How many couples start arguing about money or children, when what they really want is to reconnect their lives? How many gangly adolescents turn to smoldering silence, when their hearts cry out for hugs and reassurance? How many work colleagues deal with stress by turning against each other, firing off angry e-mails, sacrificing friendship in order to regain lost equilibrium?

So common, so tragic. Here was a crowd looking for Jesus. Their needs were deep. But when they found him, the best they could manage was a question about his arrival time. Their real heart-quest remained unspoken: Why did you leave us? Who are you, that you could cross this sea without a boat? But they couldn’t ask deeply, so they asked shallowly.

The world tends to latch onto our shallowness. Politicians pursue votes by playing to our superficial fears and yearnings. Merchants sell product by tapping the shallow forms that our anxieties take, as if fear of aging meant wrinkle-removal, as if loneliness required even more television, as if self-loathing were a diet opportunity, as if serenity lay inside a bottle or identity inside an automobile.


Religion has built its franchise on shallow answers to deep questions, as if ceremony conquered angst, as if strategic Scripture citations explained creation’s ambiguity, as if law could restore lost love, as if a self-righteous argument about doctrine could undo the disconnect between humanity and God, or, as is happening this week in the Episcopal Church’s General Convention, as if several thousand conventioneers could spend millions of dollars to bicker about sex and thereby contribute one thing to salvation.

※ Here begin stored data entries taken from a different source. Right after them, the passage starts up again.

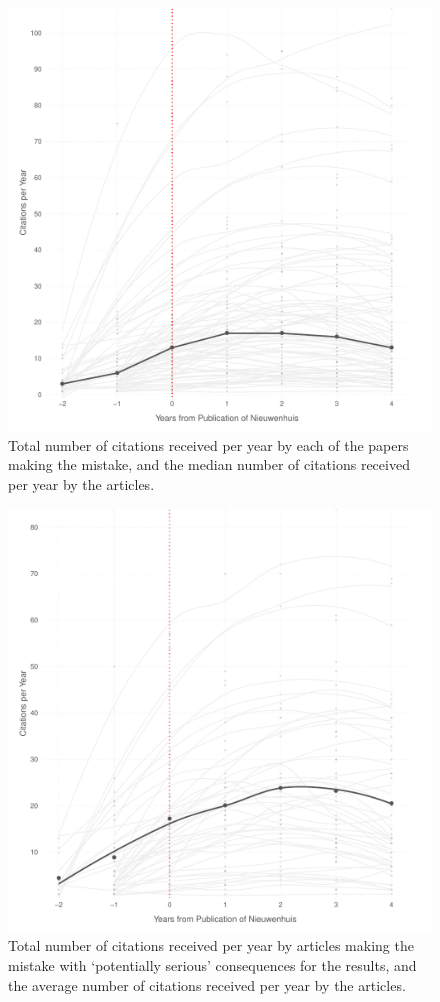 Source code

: \documentclass[12pt]{article}
\begin{document}
\begin{figure}[h]
\centering
\includegraphics[scale=.7]{../figs/nw_median_growth_curve.pdf}
\caption{Total number of citations received per year by each of the papers making the mistake, and the median number of citations received per year by the articles.}
\label{fig:median_niewenhuis}
\end{figure}

\clearpage
\begin{figure}[h]
\centering
\includegraphics[scale=.7]{../figs/serious_nw_growth_curve.pdf}
\caption{Total number of citations received per year by articles making the mistake with `potentially serious' consequences for the results, and the average number of citations received per year by the articles.}
\label{fig:serious_niewenhuis}
\end{figure}
\end{document}
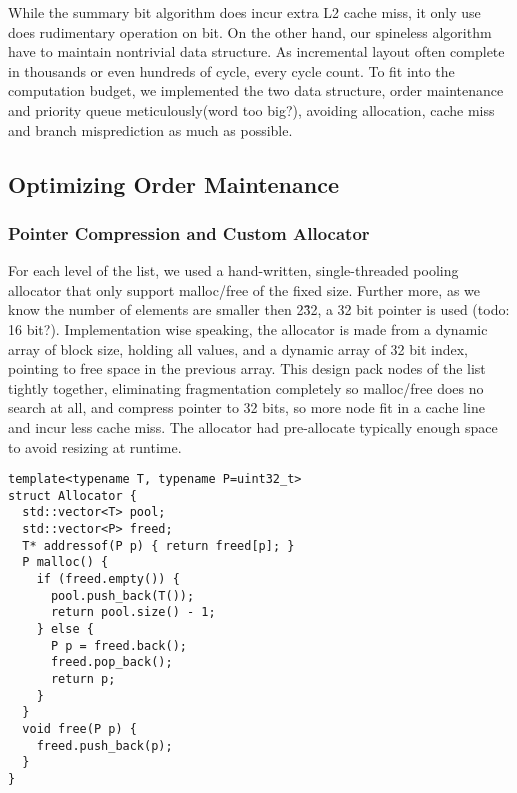 \documentclass[format=acmsmall, review=false, screen=true]{acmart}
\begin{document}
While the summary bit algorithm does incur extra L2 cache miss, it only use does rudimentary operation on bit. On the other hand, our spineless algorithm have to maintain nontrivial data structure. As incremental layout often complete in thousands or even hundreds of cycle, every cycle count. To fit into the computation budget, we implemented the two data structure, order maintenance and priority queue meticulously(word too big?), avoiding allocation, cache miss and branch misprediction as much as possible.
\subsection{Optimizing Order Maintenance}
\subsubsection{Pointer Compression and Custom Allocator}
For each level of the list, we used a hand-written, single-threaded pooling allocator that only support malloc/free of the fixed size. Further more, as we know the number of elements are smaller then 2\^32, a 32 bit pointer is used (todo: 16 bit?). Implementation wise speaking, the allocator is made from a dynamic array of block size, holding all values, and a dynamic array of 32 bit index, pointing to free space in the previous array. This design pack nodes of the list tightly together, eliminating fragmentation completely so malloc/free does no search at all, and compress pointer to 32 bits, so more node fit in a cache line and incur less cache miss. The allocator had pre-allocate typically enough space to avoid resizing at runtime.
\begin{verbatim}
template<typename T, typename P=uint32_t>
struct Allocator {
  std::vector<T> pool;
  std::vector<P> freed;
  T* addressof(P p) { return freed[p]; }
  P malloc() { 
  	if (freed.empty()) {
  	  pool.push_back(T());
  	  return pool.size() - 1;
  	} else {
  	  P p = freed.back();
  	  freed.pop_back();
  	  return p;
  	}
  }
  void free(P p) {
  	freed.push_back(p);
  }
}
\end{verbatim}
\end{document}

I doubt that we can rescue ourselves, no matter how many arguers stand before microphones to blister opponents with carefully harvested Scriptures. For the superficial seems safe, and raging about things that Jesus didn’t address, like sex, enables us to avoid what he did address, namely, wealth and self-sacrifice. Scapegoating the enemy feels better than examining oneself. Voicing right opinion feels better than listening to God. Better to drop a connection than to look behind one’s hubris and there to find one’s deeper yearnings.

What Jesus did was to cut through the inane. He ignored the crowd’s silly question, he looked past the shallow quest _ more bread, please _ and he pointed them to “signs,” to manifestations of his grace. This is what you must seek, he said, not the morning manna or ceremonial wafer, but “food that endures for eternal life.”

Faith invites God to lead us beyond our ceremonies, our legalism, our self-righteous bickering and our shallow prayers, to see our deepest hungers, and to redirect our yearnings toward food that will last. Otherwise, we will keep doing what we are doing: hiding from God, losing connection with each other, and taking the shallow as normal, as all there ever can be.